Nella Francia della Restaurazione le tendenze conservatrici, esaltate dalla reazione agli «eccessi» della Rivoluzione, seguiti da quelli dell’Impero Napoleonico, emarginarono la dialettica parlamentare nella cosiddetta «Camera introvabile» acquistando connotazioni radicali nella stagione del «Terrore bianco». Le voci dissenzienti furono poche, ma alcuni moderati s’impegnarono in un movimento politico e culturale che – nonostante lo scarso seguito – avrebbe avuto rilevanza ragguardevole nelle vicende dell’epoca: quello dei «dottrinari».

Nel piccolo gruppo, che si distingueva da una Sinistra molto ridotta, orientata a favore del libero pensiero e di un sistema politico fondato sulla disponibilità di una «Carta costituzionale» ma pur sempre monarchico, e che si sarebbe sinteticamente riconosciuto nelle attese moderate del non meglio definito «juste milieu», la figura più rappresentativa fu, per generale ammissione, quella di Pierre Paul Royer-Collard, un uomo coltissimo nella cui formazione erano intervenute forti divagazioni gianseniste riconoscibili nei ricorrenti spunti di austera intransigenza idonei a mettere in risalto una forte dirittura morale, a tratti affascinante, capace di coniugarsi al meglio con una personalità brillante e faconda.

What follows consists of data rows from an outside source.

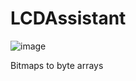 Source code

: # LCDAssistant

![image](https://github.com/9M2PJU/LCDAssistant/assets/991353/38d4387f-556f-4e83-96a0-c4c8fca7b5c3)

Bitmaps to byte arrays
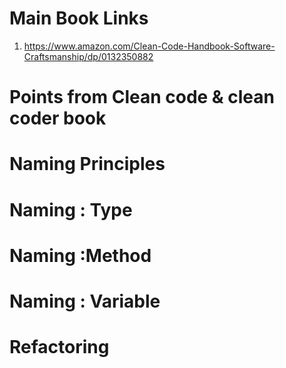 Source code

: # Main Book Links 
1. https://www.amazon.com/Clean-Code-Handbook-Software-Craftsmanship/dp/0132350882



# Points from Clean code & clean coder book

# Naming Principles 

# Naming : Type 

# Naming :Method

# Naming : Variable 


# Refactoring 
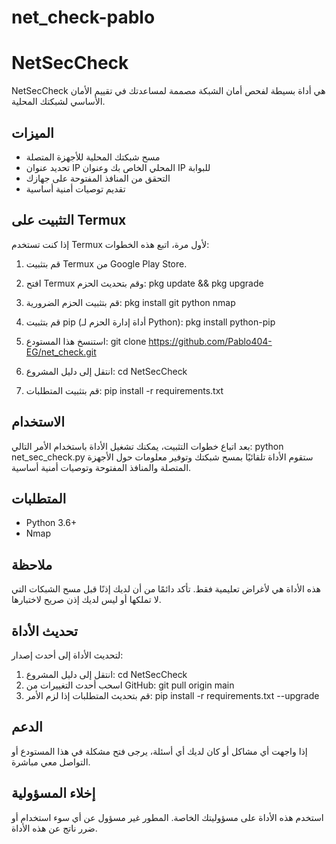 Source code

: # net_check-pablo
# NetSecCheck

NetSecCheck هي أداة بسيطة لفحص أمان الشبكة مصممة لمساعدتك في تقييم الأمان الأساسي لشبكتك المحلية.

## الميزات

- مسح شبكتك المحلية للأجهزة المتصلة
- تحديد عنوان IP المحلي الخاص بك وعنوان IP للبوابة
- التحقق من المنافذ المفتوحة على جهازك
- تقديم توصيات أمنية أساسية

## التثبيت على Termux

إذا كنت تستخدم Termux لأول مرة، اتبع هذه الخطوات:

1. قم بتثبيت Termux من Google Play Store.

2. افتح Termux وقم بتحديث الحزم:
pkg update && pkg upgrade
3. قم بتثبيت الحزم الضرورية:
pkg install git python nmap
4. قم بتثبيت pip (أداة إدارة الحزم لـ Python):
pkg install python-pip
5. استنسخ هذا المستودع:
git clone https://github.com/Pablo404-EG/net_check.git
6. انتقل إلى دليل المشروع:
cd NetSecCheck
7. قم بتثبيت المتطلبات:
pip install -r requirements.txt
## الاستخدام

بعد اتباع خطوات التثبيت، يمكنك تشغيل الأداة باستخدام الأمر التالي:
python net_sec_check.py
ستقوم الأداة تلقائيًا بمسح شبكتك وتوفير معلومات حول الأجهزة المتصلة والمنافذ المفتوحة وتوصيات أمنية أساسية.

## المتطلبات

- Python 3.6+
- Nmap

## ملاحظة

هذه الأداة هي لأغراض تعليمية فقط. تأكد دائمًا من أن لديك إذنًا قبل مسح الشبكات التي لا تملكها أو ليس لديك إذن صريح لاختبارها.

## تحديث الأداة

لتحديث الأداة إلى أحدث إصدار:

1. انتقل إلى دليل المشروع:
cd NetSecCheck
2. اسحب أحدث التغييرات من GitHub:
git pull origin main
3. قم بتحديث المتطلبات إذا لزم الأمر:
pip install -r requirements.txt --upgrade


## الدعم

إذا واجهت أي مشاكل أو كان لديك أي أسئلة، يرجى فتح مشكلة في هذا المستودع أو التواصل معي مباشرة.

## إخلاء المسؤولية

استخدم هذه الأداة على مسؤوليتك الخاصة. المطور غير مسؤول عن أي سوء استخدام أو ضرر ناتج عن هذه الأداة.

Royer-Collard, che discendeva da una grande famiglia di proprietari terrieri della Champagne[1], era nato nel 1763 e visse le esperienze della Rivoluzione e dell’Impero senza un apporto partecipativo importante, limitandosi a onorare gli impegni istituzionali. Non era stato insensibile, peraltro, ai grandi principi di libertà e di uguaglianza e non aveva condiviso il progetto assolutista di Napoleone, tanto da accettare l’incarico di Consigliere Segreto di Luigi XVIII durante gli anni di «emigrazione» della Monarchia legittima.

Pur essendo molto ascoltato, non fu un leader carismatico nel senso tradizionale della parola, se non altro per l’inconsistenza quantitativa del suo gruppo; né si fece suggestionare da esperienze sostanzialmente assolutiste come quelle di Robespierre o di Bonaparte, ma ebbe un ruolo notevole nella formazione di una volontà «politica» in cui seppe attenuare talune pregiudiziali della maggioranza «ultra» sia pure nei limiti derivanti dalla struttura oligarchica delle forze governative e della stessa opposizione. E la «leadership» del gruppo dottrinario, sia intellettuale sia politica, fu innegabilmente sua.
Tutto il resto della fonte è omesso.